__YOUR TASK__: Sort through the data and copy the lines holding the word "every".

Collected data
▬▬▬▬▬▬▬▬▬▬

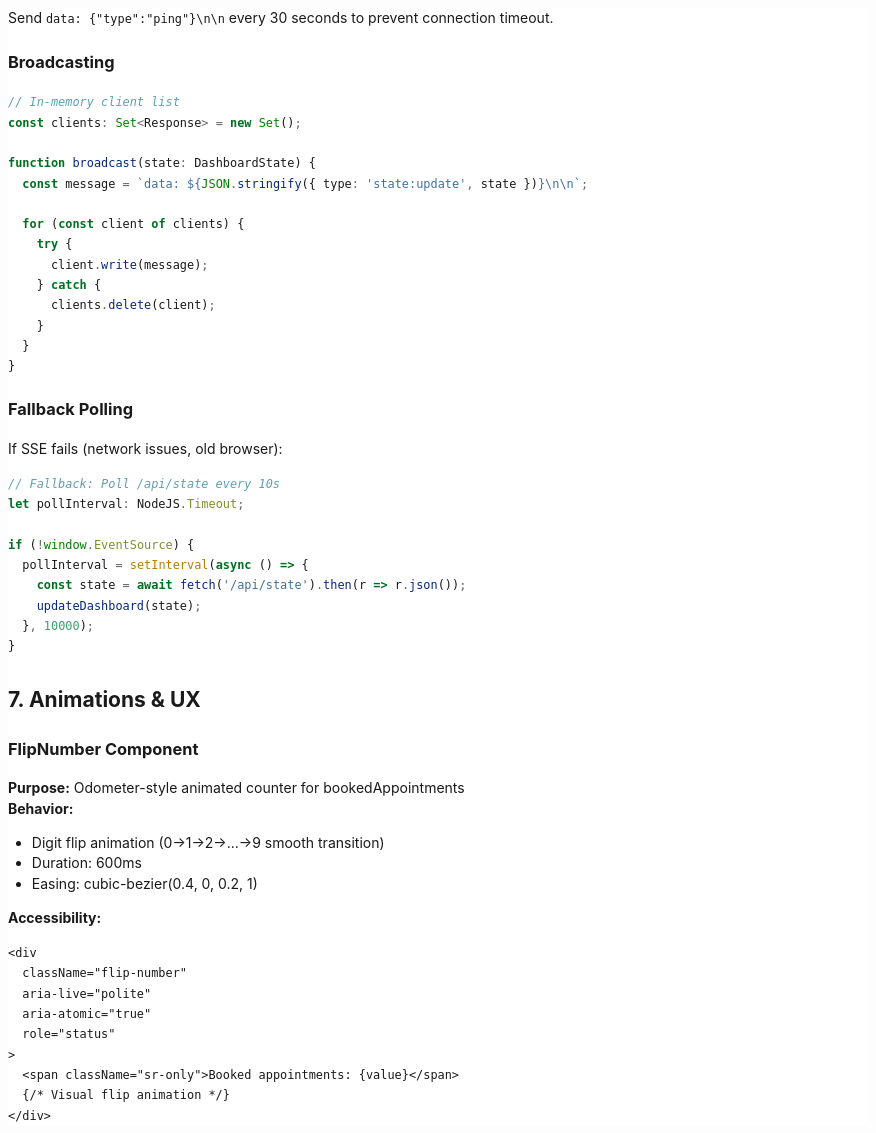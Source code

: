 Send `data: {"type":"ping"}\n\n` every 30 seconds to prevent connection timeout.

### Broadcasting

```typescript
// In-memory client list
const clients: Set<Response> = new Set();

function broadcast(state: DashboardState) {
  const message = `data: ${JSON.stringify({ type: 'state:update', state })}\n\n`;
  
  for (const client of clients) {
    try {
      client.write(message);
    } catch {
      clients.delete(client);
    }
  }
}
```

### Fallback Polling

If SSE fails (network issues, old browser):
```typescript
// Fallback: Poll /api/state every 10s
let pollInterval: NodeJS.Timeout;

if (!window.EventSource) {
  pollInterval = setInterval(async () => {
    const state = await fetch('/api/state').then(r => r.json());
    updateDashboard(state);
  }, 10000);
}
```

## 7. Animations & UX

### FlipNumber Component

**Purpose:** Odometer-style animated counter for bookedAppointments  
**Behavior:**
- Digit flip animation (0→1→2→...→9 smooth transition)
- Duration: 600ms
- Easing: cubic-bezier(0.4, 0, 0.2, 1)

**Accessibility:**
```tsx
<div 
  className="flip-number" 
  aria-live="polite" 
  aria-atomic="true"
  role="status"
>
  <span className="sr-only">Booked appointments: {value}</span>
  {/* Visual flip animation */}
</div>
```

▬▬▬▬▬▬▬▬▬▬

__SOLUTION TO THIS TASK__:
: Send `data: {"type":"ping"}\n\n` every 30 seconds to prevent connection timeout.
// Fallback: Poll /api/state every 10s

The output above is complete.